== TASK MATERIAL
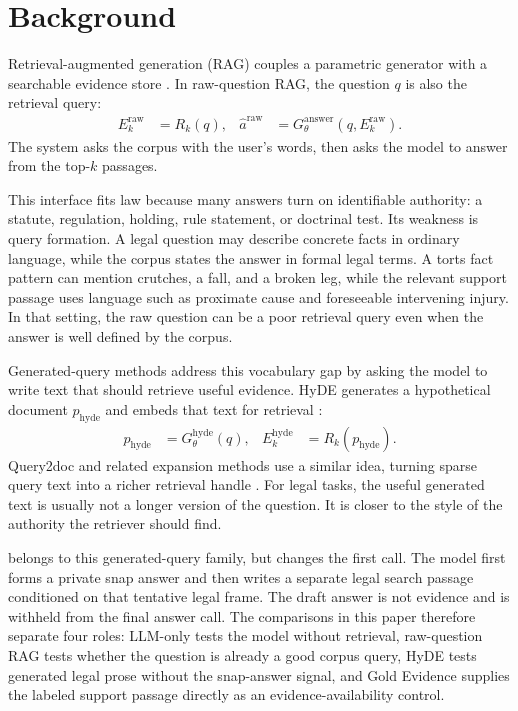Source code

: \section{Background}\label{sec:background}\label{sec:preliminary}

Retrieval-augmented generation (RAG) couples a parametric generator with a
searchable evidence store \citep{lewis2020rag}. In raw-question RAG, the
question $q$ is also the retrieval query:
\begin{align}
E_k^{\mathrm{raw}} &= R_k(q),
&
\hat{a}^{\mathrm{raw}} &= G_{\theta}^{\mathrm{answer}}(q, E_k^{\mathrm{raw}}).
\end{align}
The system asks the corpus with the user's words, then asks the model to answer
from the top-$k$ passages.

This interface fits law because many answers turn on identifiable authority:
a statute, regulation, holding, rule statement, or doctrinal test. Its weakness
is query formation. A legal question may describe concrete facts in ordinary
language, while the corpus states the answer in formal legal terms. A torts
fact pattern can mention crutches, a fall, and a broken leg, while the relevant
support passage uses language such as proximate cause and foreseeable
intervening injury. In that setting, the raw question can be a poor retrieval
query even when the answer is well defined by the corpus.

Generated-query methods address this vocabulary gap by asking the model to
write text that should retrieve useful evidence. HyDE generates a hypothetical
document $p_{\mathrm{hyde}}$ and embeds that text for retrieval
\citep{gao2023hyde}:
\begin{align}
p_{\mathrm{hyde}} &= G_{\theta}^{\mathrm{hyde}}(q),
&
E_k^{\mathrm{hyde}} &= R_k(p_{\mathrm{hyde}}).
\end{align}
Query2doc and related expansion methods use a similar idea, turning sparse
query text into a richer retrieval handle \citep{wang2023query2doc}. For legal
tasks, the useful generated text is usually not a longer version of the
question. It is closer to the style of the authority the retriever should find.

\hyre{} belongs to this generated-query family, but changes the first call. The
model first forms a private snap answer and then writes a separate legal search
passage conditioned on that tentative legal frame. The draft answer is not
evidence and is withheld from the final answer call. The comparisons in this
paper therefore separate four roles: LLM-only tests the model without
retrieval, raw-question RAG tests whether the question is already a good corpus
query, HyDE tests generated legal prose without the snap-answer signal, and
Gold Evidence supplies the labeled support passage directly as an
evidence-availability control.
====
== TASK MATERIAL
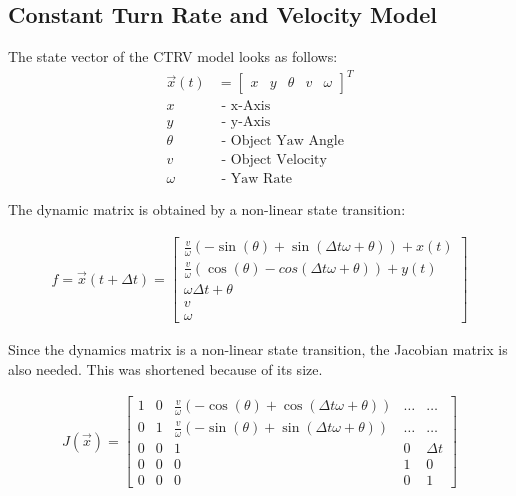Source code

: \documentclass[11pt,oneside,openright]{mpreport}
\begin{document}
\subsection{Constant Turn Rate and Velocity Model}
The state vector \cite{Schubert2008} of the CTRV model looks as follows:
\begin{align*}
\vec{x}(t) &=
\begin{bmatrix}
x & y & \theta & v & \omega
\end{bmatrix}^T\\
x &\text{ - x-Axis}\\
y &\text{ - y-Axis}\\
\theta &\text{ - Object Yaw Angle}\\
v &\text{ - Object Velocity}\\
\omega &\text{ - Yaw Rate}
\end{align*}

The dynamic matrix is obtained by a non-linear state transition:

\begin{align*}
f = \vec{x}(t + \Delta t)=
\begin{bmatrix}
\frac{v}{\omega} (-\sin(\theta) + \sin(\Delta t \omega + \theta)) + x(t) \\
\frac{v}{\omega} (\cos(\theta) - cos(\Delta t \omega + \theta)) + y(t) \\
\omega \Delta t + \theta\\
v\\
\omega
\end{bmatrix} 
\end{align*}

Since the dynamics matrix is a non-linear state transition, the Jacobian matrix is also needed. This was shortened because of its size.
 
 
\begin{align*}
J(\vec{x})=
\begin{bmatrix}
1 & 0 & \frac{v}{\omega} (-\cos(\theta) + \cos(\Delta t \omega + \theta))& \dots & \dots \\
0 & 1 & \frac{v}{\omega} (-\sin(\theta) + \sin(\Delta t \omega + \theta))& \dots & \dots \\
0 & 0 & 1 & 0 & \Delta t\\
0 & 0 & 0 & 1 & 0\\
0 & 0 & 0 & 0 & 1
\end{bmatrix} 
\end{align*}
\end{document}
====
== TASK MATERIAL
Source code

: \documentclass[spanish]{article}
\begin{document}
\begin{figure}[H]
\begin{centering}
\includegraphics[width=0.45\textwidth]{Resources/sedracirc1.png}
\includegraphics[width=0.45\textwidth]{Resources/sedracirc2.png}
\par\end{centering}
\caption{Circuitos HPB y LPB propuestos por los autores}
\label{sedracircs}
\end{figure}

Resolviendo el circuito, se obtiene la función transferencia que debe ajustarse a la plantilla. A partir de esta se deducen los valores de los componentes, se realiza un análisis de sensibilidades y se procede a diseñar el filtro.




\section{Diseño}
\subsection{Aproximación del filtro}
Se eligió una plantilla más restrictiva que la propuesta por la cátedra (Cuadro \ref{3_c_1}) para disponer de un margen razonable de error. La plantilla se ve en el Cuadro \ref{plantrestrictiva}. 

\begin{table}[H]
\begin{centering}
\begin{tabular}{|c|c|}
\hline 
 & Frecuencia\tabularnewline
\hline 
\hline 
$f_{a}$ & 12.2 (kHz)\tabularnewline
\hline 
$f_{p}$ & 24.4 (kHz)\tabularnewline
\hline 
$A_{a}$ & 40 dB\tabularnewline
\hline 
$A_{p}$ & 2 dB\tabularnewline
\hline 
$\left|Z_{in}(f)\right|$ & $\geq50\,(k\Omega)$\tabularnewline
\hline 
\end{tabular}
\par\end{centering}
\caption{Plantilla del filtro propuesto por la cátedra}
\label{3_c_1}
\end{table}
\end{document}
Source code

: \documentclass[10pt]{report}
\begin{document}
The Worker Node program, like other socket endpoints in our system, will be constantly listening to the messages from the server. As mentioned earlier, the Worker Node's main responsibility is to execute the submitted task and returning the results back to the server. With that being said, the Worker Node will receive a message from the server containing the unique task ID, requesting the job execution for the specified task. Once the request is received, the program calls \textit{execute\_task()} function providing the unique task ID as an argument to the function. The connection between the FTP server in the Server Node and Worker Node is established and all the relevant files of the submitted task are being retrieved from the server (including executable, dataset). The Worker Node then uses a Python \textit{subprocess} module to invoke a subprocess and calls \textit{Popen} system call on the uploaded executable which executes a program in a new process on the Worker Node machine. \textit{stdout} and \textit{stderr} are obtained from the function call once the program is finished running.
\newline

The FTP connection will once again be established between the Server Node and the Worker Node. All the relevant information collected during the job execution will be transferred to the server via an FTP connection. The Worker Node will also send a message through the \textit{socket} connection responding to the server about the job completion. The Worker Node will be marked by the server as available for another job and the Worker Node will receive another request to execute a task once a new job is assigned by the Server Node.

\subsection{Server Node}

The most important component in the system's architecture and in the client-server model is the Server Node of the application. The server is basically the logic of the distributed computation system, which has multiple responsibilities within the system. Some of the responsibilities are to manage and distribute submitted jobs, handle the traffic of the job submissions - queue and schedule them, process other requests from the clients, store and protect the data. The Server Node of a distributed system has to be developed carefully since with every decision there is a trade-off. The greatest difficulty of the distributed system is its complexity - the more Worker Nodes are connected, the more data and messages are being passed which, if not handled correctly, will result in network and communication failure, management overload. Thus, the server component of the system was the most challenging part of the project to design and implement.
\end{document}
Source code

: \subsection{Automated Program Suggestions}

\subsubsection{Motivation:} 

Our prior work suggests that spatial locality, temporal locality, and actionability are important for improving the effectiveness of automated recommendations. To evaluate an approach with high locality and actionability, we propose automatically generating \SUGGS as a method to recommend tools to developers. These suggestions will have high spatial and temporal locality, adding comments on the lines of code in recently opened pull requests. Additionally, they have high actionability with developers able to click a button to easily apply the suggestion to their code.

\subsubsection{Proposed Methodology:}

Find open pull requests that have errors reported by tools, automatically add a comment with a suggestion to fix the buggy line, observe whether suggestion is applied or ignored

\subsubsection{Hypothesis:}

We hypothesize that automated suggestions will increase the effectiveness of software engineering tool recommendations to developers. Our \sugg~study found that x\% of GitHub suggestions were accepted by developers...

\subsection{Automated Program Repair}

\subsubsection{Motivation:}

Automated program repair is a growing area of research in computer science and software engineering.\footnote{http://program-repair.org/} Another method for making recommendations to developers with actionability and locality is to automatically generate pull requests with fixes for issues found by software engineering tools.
====
■ PROBLEM TO SOLVE: Going back over the entries above, copy word for word every line from the one that has "language, while the" on through the one that has "query text into".

■ RESULT OF THE TASK:
language, while the corpus states the answer in formal legal terms. A torts
fact pattern can mention crutches, a fall, and a broken leg, while the relevant
support passage uses language such as proximate cause and foreseeable
intervening injury. In that setting, the raw question can be a poor retrieval
query even when the answer is well defined by the corpus.

Generated-query methods address this vocabulary gap by asking the model to
write text that should retrieve useful evidence. HyDE generates a hypothetical
document $p_{\mathrm{hyde}}$ and embeds that text for retrieval
\citep{gao2023hyde}:
\begin{align}
p_{\mathrm{hyde}} &= G_{\theta}^{\mathrm{hyde}}(q),
&
E_k^{\mathrm{hyde}} &= R_k(p_{\mathrm{hyde}}).
\end{align}
Query2doc and related expansion methods use a similar idea, turning sparse
query text into a richer retrieval handle \citep{wang2023query2doc}. For legal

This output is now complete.